Rendered images with source text
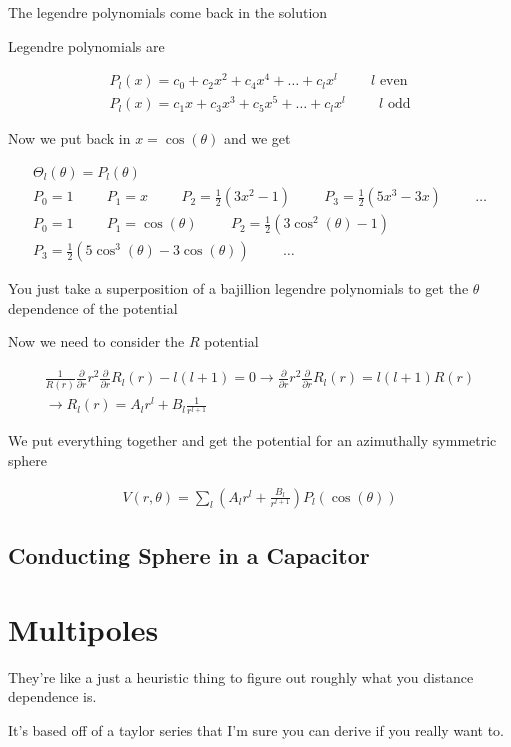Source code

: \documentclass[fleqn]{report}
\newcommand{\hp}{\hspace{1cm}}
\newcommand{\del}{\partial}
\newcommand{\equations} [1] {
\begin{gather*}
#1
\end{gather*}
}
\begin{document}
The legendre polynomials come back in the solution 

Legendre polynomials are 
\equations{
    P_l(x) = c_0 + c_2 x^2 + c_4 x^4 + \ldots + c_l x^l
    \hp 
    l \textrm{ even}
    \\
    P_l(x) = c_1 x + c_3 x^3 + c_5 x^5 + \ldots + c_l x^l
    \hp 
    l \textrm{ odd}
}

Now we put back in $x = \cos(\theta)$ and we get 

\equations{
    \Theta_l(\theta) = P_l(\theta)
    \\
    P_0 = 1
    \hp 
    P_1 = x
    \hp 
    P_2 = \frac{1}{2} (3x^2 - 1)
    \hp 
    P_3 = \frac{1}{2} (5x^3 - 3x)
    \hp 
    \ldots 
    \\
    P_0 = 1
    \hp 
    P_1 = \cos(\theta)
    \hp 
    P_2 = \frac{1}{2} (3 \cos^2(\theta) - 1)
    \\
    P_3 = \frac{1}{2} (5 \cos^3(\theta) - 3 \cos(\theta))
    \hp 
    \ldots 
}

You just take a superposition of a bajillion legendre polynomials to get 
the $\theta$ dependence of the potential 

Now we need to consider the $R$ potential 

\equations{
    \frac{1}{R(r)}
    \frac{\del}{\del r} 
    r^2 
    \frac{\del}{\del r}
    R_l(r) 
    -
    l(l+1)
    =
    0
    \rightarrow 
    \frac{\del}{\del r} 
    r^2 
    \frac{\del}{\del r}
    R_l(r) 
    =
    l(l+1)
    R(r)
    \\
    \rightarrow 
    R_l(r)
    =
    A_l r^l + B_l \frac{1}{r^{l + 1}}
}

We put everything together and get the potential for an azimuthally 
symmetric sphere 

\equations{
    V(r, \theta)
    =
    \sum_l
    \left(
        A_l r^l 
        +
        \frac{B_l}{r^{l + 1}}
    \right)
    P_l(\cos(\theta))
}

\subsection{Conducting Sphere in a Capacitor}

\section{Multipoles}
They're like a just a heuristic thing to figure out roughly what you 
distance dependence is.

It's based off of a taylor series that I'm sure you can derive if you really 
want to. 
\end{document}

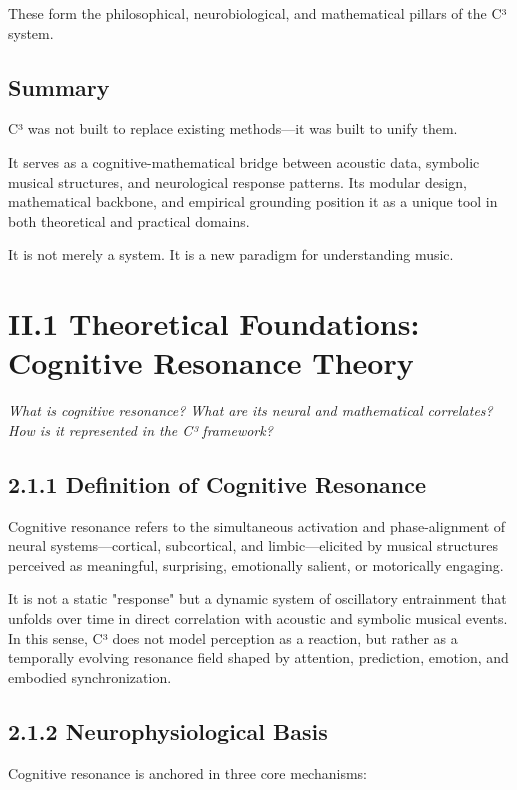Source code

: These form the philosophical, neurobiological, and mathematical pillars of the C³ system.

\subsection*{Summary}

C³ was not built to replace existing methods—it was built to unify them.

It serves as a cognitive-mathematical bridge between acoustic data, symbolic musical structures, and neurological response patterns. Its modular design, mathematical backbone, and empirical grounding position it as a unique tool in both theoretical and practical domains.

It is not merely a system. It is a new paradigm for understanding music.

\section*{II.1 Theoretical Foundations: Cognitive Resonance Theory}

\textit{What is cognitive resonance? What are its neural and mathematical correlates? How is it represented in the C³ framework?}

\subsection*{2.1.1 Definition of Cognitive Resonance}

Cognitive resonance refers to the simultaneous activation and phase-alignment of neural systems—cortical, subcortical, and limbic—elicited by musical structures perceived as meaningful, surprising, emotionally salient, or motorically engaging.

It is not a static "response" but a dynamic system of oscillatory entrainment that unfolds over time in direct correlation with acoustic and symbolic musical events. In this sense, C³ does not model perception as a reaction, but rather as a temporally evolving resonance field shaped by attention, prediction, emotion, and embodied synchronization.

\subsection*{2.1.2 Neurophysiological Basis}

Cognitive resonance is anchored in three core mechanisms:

Exercise objective = Where a line above holds the word "dependence", copy it.

Response to the exercise =
the $\theta$ dependence of the potential 
distance dependence is.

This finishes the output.